_INSTRUCTIONS TO FOLLOW_: Pull every line with the word "file" out of the entries below.

_RECORDS TO USE_:

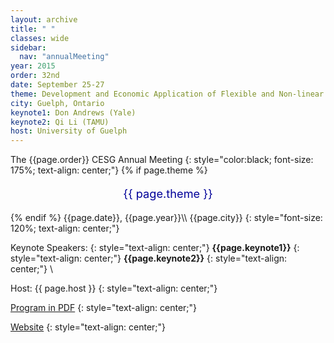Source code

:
 ```yaml
---
layout: archive
title: " "
classes: wide
sidebar:
  nav: "annualMeeting"
year: 2015
order: 32nd
date: September 25-27
theme: Development and Economic Application of Flexible and Non-linear Econometric Models
city: Guelph, Ontario
keynote1: Don Andrews (Yale)
keynote2: Qi Li (TAMU)
host: University of Guelph
---
```

The {{page.order}} CESG Annual Meeting
{: style="color:black; font-size: 175%; text-align: center;"}
{% if page.theme %}
<p style="font-size:130%; text-align:center; color:#000099">{{ page.theme }}</p>
{% endif %}
{{page.date}}, {{page.year}}\\
{{page.city}}
{: style="font-size: 120%; text-align: center;"}

 Keynote Speakers: 
{: style="text-align: center;"}
**{{page.keynote1}}**
{: style="text-align: center;"}
**{{page.keynote2}}** 
{: style="text-align: center;"}
\\

Host: {{ page.host }}
{: style="text-align: center;"}

[Program in PDF](/assets/pdf/cesg-program-{{page.year}}.pdf)
{: style="text-align: center;"}

<a href="http://cesg2015.org/" target="_blank">Website</a>
{: style="text-align: center;"}
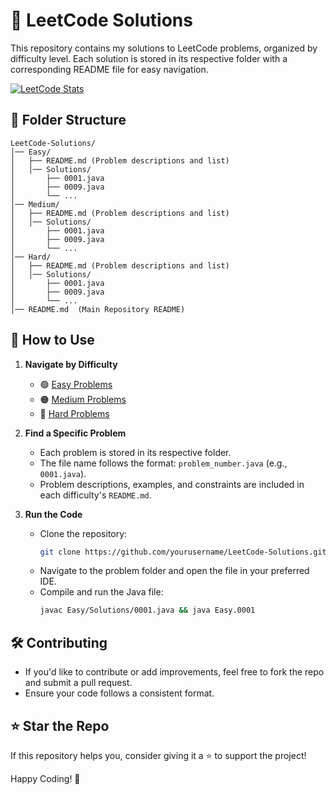 # 🚀 LeetCode Solutions

This repository contains my solutions to LeetCode problems, organized by difficulty level. Each solution is stored in its respective folder with a corresponding README file for easy navigation.

<a href="https://leetcode.com/Sh041B/">
    <img src="https://leetcard.jacoblin.cool/Sh041B?theme=dark&font=Red%20Hat%20Mono&ext=heatmap&animation=true" alt="LeetCode Stats">
</a>


<!-- <img src="https://assets.leetcode.com/static_assets/others/LeetCode_75.gif" width="80" alt="Funny Cat"> -->

## 📂 Folder Structure


```
LeetCode-Solutions/
│── Easy/
│   ├── README.md (Problem descriptions and list)
│   │── Solutions/
│       ├── 0001.java
│       ├── 0009.java
│       └── ...  
│── Medium/
│   ├── README.md (Problem descriptions and list)
│   │── Solutions/
│       ├── 0001.java
│       ├── 0009.java
│       └── ...
│── Hard/
│   ├── README.md (Problem descriptions and list)
│   │── Solutions/
│       ├── 0001.java
│       ├── 0009.java
│       └── ...
│── README.md  (Main Repository README)
```

## 📖 How to Use

1. **Navigate by Difficulty**
   - 🟢 [Easy Problems](Easy)
   - 🟠 [Medium Problems](Medium)
   - 🔴 [Hard Problems](Hard)

2. **Find a Specific Problem**
   - Each problem is stored in its respective folder.
   - The file name follows the format: `problem_number.java` (e.g., `0001.java`).
   - Problem descriptions, examples, and constraints are included in each difficulty's `README.md`.

3. **Run the Code**
   - Clone the repository:  
     ```sh
     git clone https://github.com/yourusername/LeetCode-Solutions.git
     ```
   - Navigate to the problem folder and open the file in your preferred IDE.
   - Compile and run the Java file:
     ```sh
     javac Easy/Solutions/0001.java && java Easy.0001
     ```

## 🛠️ Contributing
- If you'd like to contribute or add improvements, feel free to fork the repo and submit a pull request.
- Ensure your code follows a consistent format.

## ⭐ Star the Repo
If this repository helps you, consider giving it a ⭐ to support the project!

Happy Coding! 🚀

_SOLUTION TO THIS EXERCISE_:
This repository contains my solutions to LeetCode problems, organized by difficulty level. Each solution is stored in its respective folder with a corresponding README file for easy navigation.
   - The file name follows the format: `problem_number.java` (e.g., `0001.java`).
   - Navigate to the problem folder and open the file in your preferred IDE.
   - Compile and run the Java file:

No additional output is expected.